[Saved data entries]
- - - - -

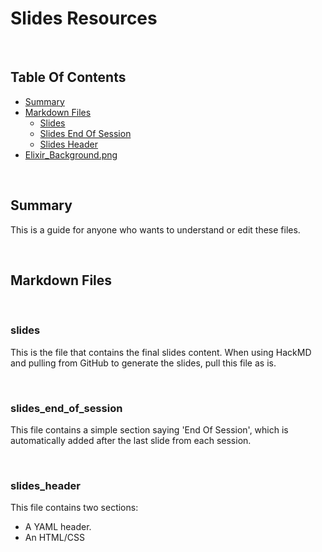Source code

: # Slides Resources

<br/>

## Table Of Contents

- [Summary](#Summary)
- [Markdown Files](#Markdown-Files)
  - [Slides](#Slides)
  - [Slides End Of Session](#Slides-End-Of-Session)
  - [Slides Header](#Slides-Header)
- [Elixir_Background.png](#Elixir_Background)
  
<br/>

## Summary

This is a guide for anyone who wants to understand or edit these files.

<br/>

## Markdown Files

<br/>

### slides

This is the file that contains the final slides content.
When using HackMD and pulling from GitHub to generate the slides, pull this file as is.

<br/>

### slides_end_of_session

This file contains a simple section saying 'End Of Session', which is automatically added after the last slide from each session.

<br/>

### slides_header

This file contains two sections:

- A YAML header.
- An HTML/CSS <style> section.

<br/>

The YAML header carries information regarding:

- The title of the HTML document that will be generated by HackMD (this will be reflected on the tab title of the slides page that opens on your web browser).
- The theme of the slides (which mostly affects the background color). Do note that, if there is a background image, it will sit on top of the original background.

<br/>

The HTML/CSS <style> section carries information regarding:
  
- The font size of the whole slide presentation.
- The background for the whole slide presentation. In this case, it features an address that is recognised by HackMD as a reference to an image, which happens to be a white background with an **Elixir** logo on the bottom left. The background is set to cover each slide entirely.

<br/>

### Elixir_Background

This is the background for the slides. This file is not really used by any script. It is simply stored in this folder as a reference.

<img src="Elixir_Background.png" width="125" height="100">

Integrating it into the slide presentation entails:

1. Adding it first as an image file on HackMD.
2. Copying the address that is generated.
3. Pasting the address into the slides_header.md file, at the right location (within the url() tag).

- - - - -

Task details: What you return must match the records above exactly, minus any images.

Result below:
Source code

: # Slides Resources

<br/>

## Table Of Contents

- [Summary](#Summary)
- [Markdown Files](#Markdown-Files)
  - [Slides](#Slides)
  - [Slides End Of Session](#Slides-End-Of-Session)
  - [Slides Header](#Slides-Header)
- [Elixir_Background.png](#Elixir_Background)
  
<br/>

## Summary

This is a guide for anyone who wants to understand or edit these files.

<br/>

## Markdown Files

<br/>

### slides

This is the file that contains the final slides content.
When using HackMD and pulling from GitHub to generate the slides, pull this file as is.

<br/>

### slides_end_of_session

This file contains a simple section saying 'End Of Session', which is automatically added after the last slide from each session.

<br/>

### slides_header

This file contains two sections:

- A YAML header.
- An HTML/CSS <style> section.

<br/>

The YAML header carries information regarding:

- The title of the HTML document that will be generated by HackMD (this will be reflected on the tab title of the slides page that opens on your web browser).
- The theme of the slides (which mostly affects the background color). Do note that, if there is a background image, it will sit on top of the original background.

<br/>

The HTML/CSS <style> section carries information regarding:
  
- The font size of the whole slide presentation.
- The background for the whole slide presentation. In this case, it features an address that is recognised by HackMD as a reference to an image, which happens to be a white background with an **Elixir** logo on the bottom left. The background is set to cover each slide entirely.

<br/>

### Elixir_Background

This is the background for the slides. This file is not really used by any script. It is simply stored in this folder as a reference.

<img src="Elixir_Background.png" width="125" height="100">

Integrating it into the slide presentation entails:

1. Adding it first as an image file on HackMD.
2. Copying the address that is generated.
3. Pasting the address into the slides_header.md file, at the right location (within the url() tag).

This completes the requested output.